People on The Camino

El CaminoPeople come to do El Camino from all over the world. As you walk, you hear all kind of languages, some of them I recognize quickly, others, it takes me some time to figure out.

I always try first English as it is clear that it is the universal language. If you don’t speak English your possibilities of meeting people and engaging in a meaningful conversation are limited.

If you speak Spanish, along the Camino you are good for all the practical arrangements that you need to take care of yourself, such as lodging, eating, finding your place around the places where you are and meeting all the wonderful Spanish people that wish you well along the way all the time.

Yesterday I stop to take a few of the grapes that were so ripe and inviting from the grape vines along the way and all of a sudden, a Spaniard farmer came along and instead of scolding me for taking the grapes, he helped me take more of them!

Also along the way, you find fig trees and peach trees and pommegranates and wild black berries, zarzamoras, which are absolutely delicious! Yesterday morning a man was walking his dog and his god was so cute that I had to pet him. I noticed that the man was carrying some figs and bread, that he told me were for the ducks. I told him I love figs, so he gave me a bag full of them. The most delicious ones I ever tasted, even better that the ones I tried at my sister’s in France.

Later, walking with a tall British young man, we discovered several fig trees along the way and we eat some more. What a feast!

Many people back home got concerned that I was going to travel by myself. I knew I was gong to be okay, but I never expected to see so many people, particularly women, traveling by themselves.

Women are married, widowed, divorced, single, young and mature and some very mature, and mostly traveling all by themselves. They also come from all corners of the earth, except maybe people from Africa, although I met a mature lady from South Africa the first day and she was not black.

I see an unsual numbe of Brazilians and Germans and also Canadians. For the size of our country, I find it very remarkable. Someone told me that the registrar’s office in Saint Jean is issuing in the order of 300 ilgrim passports a day, but I also heard thst we are at this moment more than 350 thousand pilgrims on our way to Santiago.

Why is this happening? This is a question that everybody wants to know the answer and there’s no easy enswer to say the truth.

When you register officially in Saint Jean or Roncesvalles or Pamplona or Leon or wherever you decide to start your way, they ask you what your motives are. You can choose from the following: religious, spiritual, physical, tourism, adventure.

A few of the people I have met have told me it is for religious reasons, while most have chosen ‘spiritual’. The majority is looking to find out whi they are, if we could summarize it as such.

Young people are at crossroads, such as finishing one relationship, ending a job, finishing university, Master’s or even their doctorates.

Mature people, mostly are retired. They lost their partners because of divorce or death and suddenly they didn’t know what to do with themselves. Or they are celebrating special birthdays, 50, 60, 70, or 75, trying to get a fuller meaning of this life.
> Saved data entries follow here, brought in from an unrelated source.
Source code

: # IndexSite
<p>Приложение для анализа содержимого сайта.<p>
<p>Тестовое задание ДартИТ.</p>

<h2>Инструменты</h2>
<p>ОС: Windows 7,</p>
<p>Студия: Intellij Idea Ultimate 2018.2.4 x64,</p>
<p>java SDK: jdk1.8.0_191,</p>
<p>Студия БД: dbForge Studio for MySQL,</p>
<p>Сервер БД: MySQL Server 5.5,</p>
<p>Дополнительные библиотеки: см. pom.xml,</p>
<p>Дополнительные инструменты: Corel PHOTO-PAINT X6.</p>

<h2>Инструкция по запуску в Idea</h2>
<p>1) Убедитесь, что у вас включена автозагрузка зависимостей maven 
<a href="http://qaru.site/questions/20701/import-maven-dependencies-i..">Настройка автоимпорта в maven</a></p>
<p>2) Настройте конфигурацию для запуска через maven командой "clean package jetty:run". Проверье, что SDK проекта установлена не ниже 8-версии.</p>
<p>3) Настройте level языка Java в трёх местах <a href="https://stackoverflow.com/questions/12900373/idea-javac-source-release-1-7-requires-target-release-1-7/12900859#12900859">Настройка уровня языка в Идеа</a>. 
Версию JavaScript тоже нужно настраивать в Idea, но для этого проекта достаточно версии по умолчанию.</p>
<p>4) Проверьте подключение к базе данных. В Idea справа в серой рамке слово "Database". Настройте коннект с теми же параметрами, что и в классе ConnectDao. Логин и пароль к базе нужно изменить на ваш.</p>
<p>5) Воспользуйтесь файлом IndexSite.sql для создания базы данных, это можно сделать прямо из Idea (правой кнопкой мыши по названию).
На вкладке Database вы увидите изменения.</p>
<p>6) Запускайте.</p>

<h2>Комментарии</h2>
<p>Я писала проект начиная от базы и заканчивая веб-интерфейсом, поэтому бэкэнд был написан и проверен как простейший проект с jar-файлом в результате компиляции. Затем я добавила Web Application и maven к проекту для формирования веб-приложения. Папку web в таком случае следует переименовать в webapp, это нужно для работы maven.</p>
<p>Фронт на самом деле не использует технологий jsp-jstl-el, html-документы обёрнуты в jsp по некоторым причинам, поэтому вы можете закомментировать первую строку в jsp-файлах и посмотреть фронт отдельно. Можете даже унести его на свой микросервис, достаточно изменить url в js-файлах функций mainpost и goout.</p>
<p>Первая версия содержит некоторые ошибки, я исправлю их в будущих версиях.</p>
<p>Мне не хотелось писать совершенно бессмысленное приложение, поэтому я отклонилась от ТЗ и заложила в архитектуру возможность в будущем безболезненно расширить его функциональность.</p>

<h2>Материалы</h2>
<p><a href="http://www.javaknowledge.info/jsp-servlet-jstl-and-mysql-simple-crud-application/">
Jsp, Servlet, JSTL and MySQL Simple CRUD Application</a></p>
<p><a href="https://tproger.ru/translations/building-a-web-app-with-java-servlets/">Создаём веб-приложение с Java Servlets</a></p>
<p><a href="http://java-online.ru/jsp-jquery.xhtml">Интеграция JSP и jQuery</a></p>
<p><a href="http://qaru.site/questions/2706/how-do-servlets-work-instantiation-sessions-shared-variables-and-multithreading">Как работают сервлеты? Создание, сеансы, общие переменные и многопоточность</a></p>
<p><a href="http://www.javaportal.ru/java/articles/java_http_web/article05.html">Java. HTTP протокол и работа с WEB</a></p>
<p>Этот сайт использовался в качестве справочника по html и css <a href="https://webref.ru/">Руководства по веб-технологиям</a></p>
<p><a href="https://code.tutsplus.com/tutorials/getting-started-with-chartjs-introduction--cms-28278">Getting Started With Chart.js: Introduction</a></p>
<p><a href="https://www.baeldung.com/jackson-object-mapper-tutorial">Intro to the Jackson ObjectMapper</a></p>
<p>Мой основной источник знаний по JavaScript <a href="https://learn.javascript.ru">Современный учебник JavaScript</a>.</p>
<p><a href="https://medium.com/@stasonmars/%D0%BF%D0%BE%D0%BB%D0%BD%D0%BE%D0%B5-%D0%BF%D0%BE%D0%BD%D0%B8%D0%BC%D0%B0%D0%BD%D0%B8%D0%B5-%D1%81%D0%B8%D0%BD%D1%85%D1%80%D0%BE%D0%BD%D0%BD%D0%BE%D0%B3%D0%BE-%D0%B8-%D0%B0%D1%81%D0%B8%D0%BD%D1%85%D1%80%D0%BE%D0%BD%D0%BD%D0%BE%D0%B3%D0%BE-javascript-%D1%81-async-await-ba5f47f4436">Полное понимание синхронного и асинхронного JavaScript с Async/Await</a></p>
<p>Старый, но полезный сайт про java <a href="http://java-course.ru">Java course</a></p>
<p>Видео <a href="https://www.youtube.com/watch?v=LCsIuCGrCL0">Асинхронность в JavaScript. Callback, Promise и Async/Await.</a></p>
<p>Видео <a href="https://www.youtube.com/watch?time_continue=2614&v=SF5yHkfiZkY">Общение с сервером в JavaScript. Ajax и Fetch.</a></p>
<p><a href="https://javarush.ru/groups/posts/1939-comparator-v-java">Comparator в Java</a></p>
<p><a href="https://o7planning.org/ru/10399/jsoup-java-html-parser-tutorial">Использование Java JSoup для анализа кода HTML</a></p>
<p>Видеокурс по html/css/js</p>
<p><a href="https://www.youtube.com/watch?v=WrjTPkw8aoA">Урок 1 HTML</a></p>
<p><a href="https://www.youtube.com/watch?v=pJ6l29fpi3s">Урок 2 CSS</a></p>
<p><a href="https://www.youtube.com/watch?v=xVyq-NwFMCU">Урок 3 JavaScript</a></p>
Whatever the reasons, most people would walk the 800 kms walk, for their own purposes, but a huge number of them will be presented with important obstacles, maknly related to blisters or accidents. Somey of them will take care of their feet by taking lne or two day off and then resume their walk, other may take a bit longer, but all of them want to resume their journey as soon as possible.

Some other people I have met, they got addicted to El Camino. They want to do it every year or as many times as they could possibly want. I met a man who has done it 10 times and he was on his number 11.

Today I am in Azofra. I am walkng with no blisters or agonies. I am enjoying the landscape, the food and the company and mostly, the fact that I have a place to shower and rest. I suffer the big inclines of the hills, but i concentrate in taking one step at a time.

A sign I saw today read, the tourist demands, the pilgrim is grateful. I am indeed grateful that I can take this journey.